Pictures paired with source code:

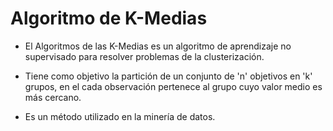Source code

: 
# Algoritmo de K-Medias

- El Algoritmos de las K-Medias es un algoritmo de aprendizaje no supervisado para resolver problemas de la clusterización.

- Tiene como objetivo la partición de un conjunto de 'n' objetivos en 'k' grupos, en el cada observación pertenece al grupo cuyo valor medio es más cercano.

- Es un método utilizado en la minería de datos.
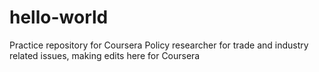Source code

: # hello-world
Practice repository for Coursera
Policy researcher for trade and industry related issues, making edits here for Coursera
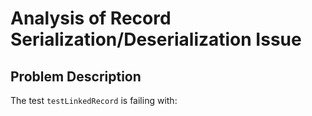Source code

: # Analysis of Record Serialization/Deserialization Issue

## Problem Description
The test `testLinkedRecord` is failing with:
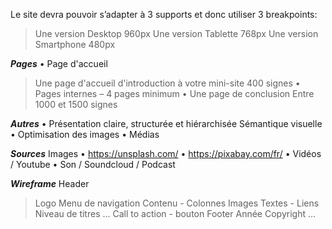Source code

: Le site devra pouvoir s’adapter à 3 supports et
donc utiliser 3 breakpoints:
> Une version Desktop 960px
> Une version Tablette 768px
> Une version Smartphone 480px


***Pages***
• Page d'accueil
  > Une page d'accueil d'introduction à
  > votre mini-site 400 signes
• Pages internes – 4 pages minimum
• Une page de conclusion
  > Entre 1000 et 1500 signes

***Autres***
• Présentation claire, structurée et hiérarchisée
Sémantique visuelle
• Optimisation des images
• Médias

***Sources***
Images
• https://unsplash.com/
• https://pixabay.com/fr/
• Vidéos / Youtube
• Son / Soundcloud / Podcast

***Wireframe***
Header
  > Logo
  > Menu de navigation
Contenu - Colonnes
  > Images
  > Textes - Liens
      Niveau de titres
      ...
  > Call to action - bouton
Footer
  > Année
  > Copyright
  > ...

What to do:
Output nothing but the lines from the one with "Vidéos / Youtube" through the last line above, each exactly as it stands.

Result of the exercise:
• Vidéos / Youtube
• Son / Soundcloud / Podcast

***Wireframe***
Header
  > Logo
  > Menu de navigation
Contenu - Colonnes
  > Images
  > Textes - Liens
      Niveau de titres
      ...
  > Call to action - bouton
Footer
  > Année
  > Copyright
  > ...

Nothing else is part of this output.